Beijing may question the yuan peg as the Fed prepares for liftoff

Courtesy of Sober Look

Today's ISM non-manufacturing report showed US services sector expansion considerably stronger than economists had anticipated. The strength of services sector expansion however has diverged materially from what we see in US manufacturing.

Source: St. Louis Fed, ISM

The reason for the divergence is the strength of the US dollar, which on a trade-weighted basis is at the highest level in over a decade.

 

Source: St. Louis Fed

Strengthening US currency has generated a significant drag on growth in the manufacturing sector. We've all read the headlines.

But haven't we seen this divergence between the services and the manufacturing sectors elsewhere? Indeed just yesterday Markit published a similar chart for China.
 

Source: Markit


This of course is more than a coincidence. China's currency tie to the US dollar resulted in a similar dynamic of manufacturing sector significantly underperforming. Unlike the US however, China's manufacturing is more sensitive to exports, making the slowdown far more pronounced – resulting in an outright contraction (PMI below 50 in the chart above).
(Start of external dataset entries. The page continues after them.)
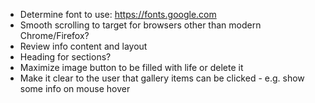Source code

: - Determine font to use: https://fonts.google.com
- Smooth scrolling to target for browsers other than modern Chrome/Firefox?
- Review info content and layout
- Heading for sections?
- Maximize image button to be filled with life or delete it
- Make it clear to the user that gallery items can be clicked - e.g. show some info on mouse hover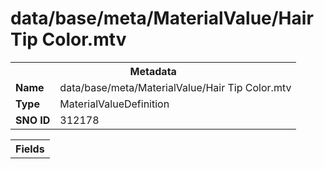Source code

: <h1>data/base/meta/MaterialValue/Hair Tip Color.mtv</h1><table><tr><th colspan="100%">Metadata</th></tr><tr><td><b>Name</b></td><td>data/base/meta/MaterialValue/Hair Tip Color.mtv</td></tr><tr><td><b>Type</b></td><td>MaterialValueDefinition</td></tr><tr><td><b>SNO ID</b></td><td>312178</td></tr></table>

<table><tr><th colspan="100%">Fields</th></tr></table>

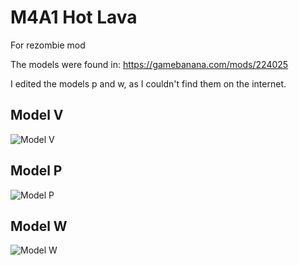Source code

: # M4A1 Hot Lava
For rezombie mod

The models were found in: https://gamebanana.com/mods/224025

I edited the models p and w, as I couldn't find them on the internet.
## Model V
![Model V](https://i.imgur.com/9zZ9CQn.png)
## Model P
![Model P](https://i.imgur.com/iBpVZ0F.png)
## Model W
![Model W](https://i.imgur.com/BizaBlD.png)
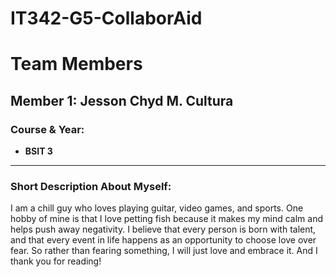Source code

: # IT342-G5-CollaborAid

# Team Members

## Member 1: Jesson Chyd M. Cultura

### Course & Year:
- **BSIT 3**

---

### Short Description About Myself:
I am a chill guy who loves playing guitar, video games, and sports. One hobby of mine is that I love petting fish because it makes my mind calm and helps push away negativity. I believe that every person is born with talent, and that every event in life happens as an opportunity to choose love over fear. So rather than fearing something, I will just love and embrace it. And I thank you for reading!






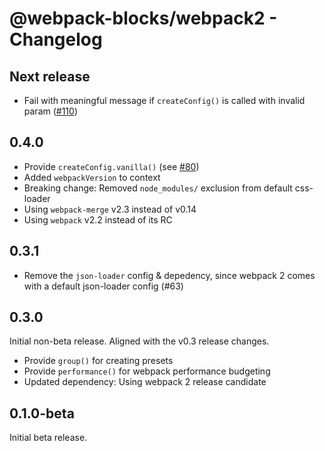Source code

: # @webpack-blocks/webpack2 - Changelog

## Next release

- Fail with meaningful message if `createConfig()` is called with invalid param ([#110](https://github.com/andywer/webpack-blocks/issues/110))

## 0.4.0

- Provide `createConfig.vanilla()` (see [#80](https://github.com/andywer/webpack-blocks/issues/80))
- Added `webpackVersion` to context
- Breaking change: Removed `node_modules/` exclusion from default css-loader
- Using `webpack-merge` v2.3 instead of v0.14
- Using `webpack` v2.2 instead of its RC

## 0.3.1

- Remove the `json-loader` config & depedency, since webpack 2 comes with a default json-loader config (#63)

## 0.3.0

Initial non-beta release. Aligned with the v0.3 release changes.

- Provide `group()` for creating presets
- Provide `performance()` for webpack performance budgeting
- Updated dependency: Using webpack 2 release candidate

## 0.1.0-beta

Initial beta release.
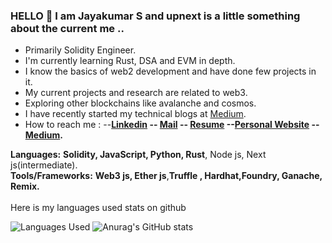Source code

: ### HELLO 👋 I am Jayakumar S and upnext is a little something about the current me ..
- Primarily Solidity Engineer.
- I'm currently learning Rust, DSA and EVM in depth.  
- I know the basics of web2 development and have done few projects in it.
- My current projects and research are related to web3.
- Exploring other blockchains like avalanche and cosmos.
- I have recently started my technical blogs at [Medium](https://medium.com/@jayakumargowtham2812).
- How to reach me : --**[Linkedin](http://www.linkedin.com/in/jayakumar-sathayadhran-8b70a819b) -- [Mail](mailto:jayakumargowtham2812@gmail.com) -- [Resume](https://drive.google.com/file/d/1iPo1yzitImR8vsbke79OHZiBFeEbwVgW/view?usp=sharing) --[Personal Website](https://jayakumar-portfolio-block.vercel.app/) -- [Medium](https://medium.com/@jayakumargowtham2812).** 

**Languages:**  **Solidity, JavaScript, Python, Rust**, Node js, Next js(intermediate).
<br>
**Tools/Frameworks:**  **Web3 js, Ether js**,**Truffle , Hardhat,Foundry, Ganache, Remix.**
<br>
<br>
Here is my languages used stats on github

![Languages Used](https://github-readme-stats-jk-2812-p4zet5jeo-jayakumar2812.vercel.app/api/top-langs/?username=Jayakumar2812&layout=compact&langs_count=8)
![Anurag's GitHub stats](https://github-readme-stats-jk-2812-p4zet5jeo-jayakumar2812.vercel.app/api?username=Jayakumar2812&show_icons=true&theme=merko&count_private=true)
<br>




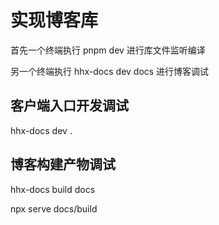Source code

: # 实现博客库

首先一个终端执行 pnpm dev 进行库文件监听编译

另一个终端执行 hhx-docs dev docs 进行博客调试

## 客户端入口开发调试

hhx-docs dev .

## 博客构建产物调试

hhx-docs build docs

npx serve docs/build
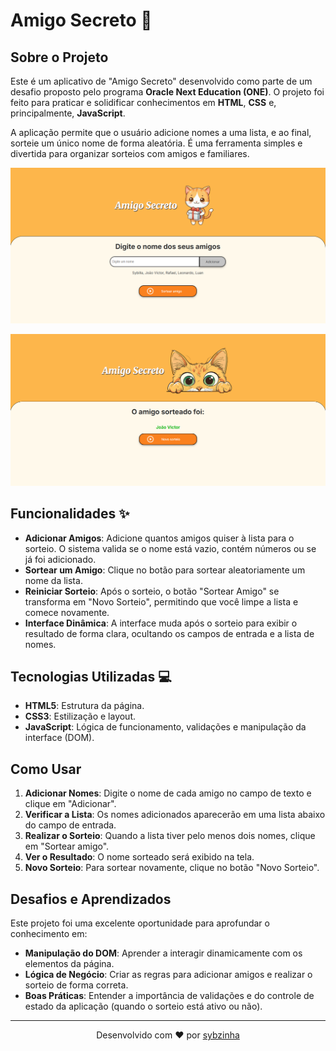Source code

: # Amigo Secreto 🎁

## Sobre o Projeto

Este é um aplicativo de "Amigo Secreto" desenvolvido como parte de um desafio proposto pelo programa **Oracle Next Education (ONE)**. O projeto foi feito para praticar e solidificar conhecimentos em **HTML**, **CSS** e, principalmente, **JavaScript**.

A aplicação permite que o usuário adicione nomes a uma lista, e ao final, sorteie um único nome de forma aleatória. É uma ferramenta simples e divertida para organizar sorteios com amigos e familiares.

<p align="center">
  <img src="assets/screenshot1.png" alt="Exemplo da aplicação em funcionamento">
</p>
<p align="center">
  <img src="assets/screenshot2.png" alt="Exemplo da aplicação em funcionamento">
</p>

## Funcionalidades ✨

- **Adicionar Amigos**: Adicione quantos amigos quiser à lista para o sorteio. O sistema valida se o nome está vazio, contém números ou se já foi adicionado.
- **Sortear um Amigo**: Clique no botão para sortear aleatoriamente um nome da lista.
- **Reiniciar Sorteio**: Após o sorteio, o botão "Sortear Amigo" se transforma em "Novo Sorteio", permitindo que você limpe a lista e comece novamente.
- **Interface Dinâmica**: A interface muda após o sorteio para exibir o resultado de forma clara, ocultando os campos de entrada e a lista de nomes.

## Tecnologias Utilizadas 💻

- **HTML5**: Estrutura da página.
- **CSS3**: Estilização e layout.
- **JavaScript**: Lógica de funcionamento, validações e manipulação da interface (DOM).

## Como Usar

1.  **Adicionar Nomes**: Digite o nome de cada amigo no campo de texto e clique em "Adicionar".
2.  **Verificar a Lista**: Os nomes adicionados aparecerão em uma lista abaixo do campo de entrada.
3.  **Realizar o Sorteio**: Quando a lista tiver pelo menos dois nomes, clique em "Sortear amigo".
4.  **Ver o Resultado**: O nome sorteado será exibido na tela.
5.  **Novo Sorteio**: Para sortear novamente, clique no botão "Novo Sorteio".

## Desafios e Aprendizados

Este projeto foi uma excelente oportunidade para aprofundar o conhecimento em:

- **Manipulação do DOM**: Aprender a interagir dinamicamente com os elementos da página.
- **Lógica de Negócio**: Criar as regras para adicionar amigos e realizar o sorteio de forma correta.
- **Boas Práticas**: Entender a importância de validações e do controle de estado da aplicação (quando o sorteio está ativo ou não).

---

<p align="center">
  Desenvolvido com ❤️ por <a href="https://github.com/sybzinha">sybzinha</a>
</p>
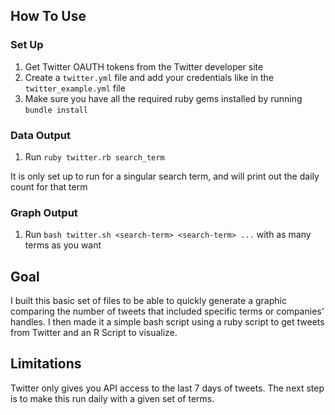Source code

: ## How To Use

### Set Up
1.	Get Twitter OAUTH tokens from the Twitter developer site
1. 	Create a `twitter.yml` file and add your credentials like in the `twitter_example.yml` file
3.	Make sure you have all the required ruby gems installed by running `bundle install`

### Data Output
1. Run `ruby twitter.rb search_term`

It is only set up to run for a singular search term, and will print out the daily count for that term

### Graph Output
1. 	Run `bash twitter.sh <search-term> <search-term> ...` with as many terms as you want

## Goal

I built this basic set of files to be able to quickly generate a graphic comparing the number of tweets that included specific terms or companies' handles. I then made it a simple bash script using a ruby script to get tweets from Twitter and an R Script to visualize. 

## Limitations

Twitter only gives you API access to the last 7 days of tweets. The next step is to make this run daily with a given set of terms.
In recent months the yuan has been firmly pegged to the dollar. There are a number of reasons for this linkage, including China's wish to make the yuan part of the so-called Special Drawing Rights (SDRs), a basket of currencies constructed by the IMF and held by various central banks. Beijing reasoned that the yuan's stability would help them with that cause.
 

Source: barchart


However, yesterday we got this headline.
 

Source: Reuters


Time to give up the peg? There are of course other reasons China may want to maintain the link to the dollar – one of them is to continue "rebalancing" the economy.
 

Source: MRB


This policy however could prove to be too costly, as competitors whose currencies have been devalued may take market share from China. Here is how the yuan has appreciated against the Mexican peso for example (chart below). With margins tightening in a number of industries, when a manufacturer decides where to build a factory, Mexico (and a number of other countries) may now be a cheaper solution.
 


It's unclear if China will ultimately let the peg go or if the yuan will continue tagging along with the US dollar. Will China want to wait until the 2016 IMF decision on the SDR inclusion? With the Fed getting ready for "liftoff" in September while most central banks are easing, the dollar could continue marching higher. This could slow China's economic growth materially below the current ("reported") 7% per year. In effect the tightening of monetary conditions in the US will be transmitted to China via the peg. If the dollar indeed moves higher as US rates rise, will Beijing finally run out of patience?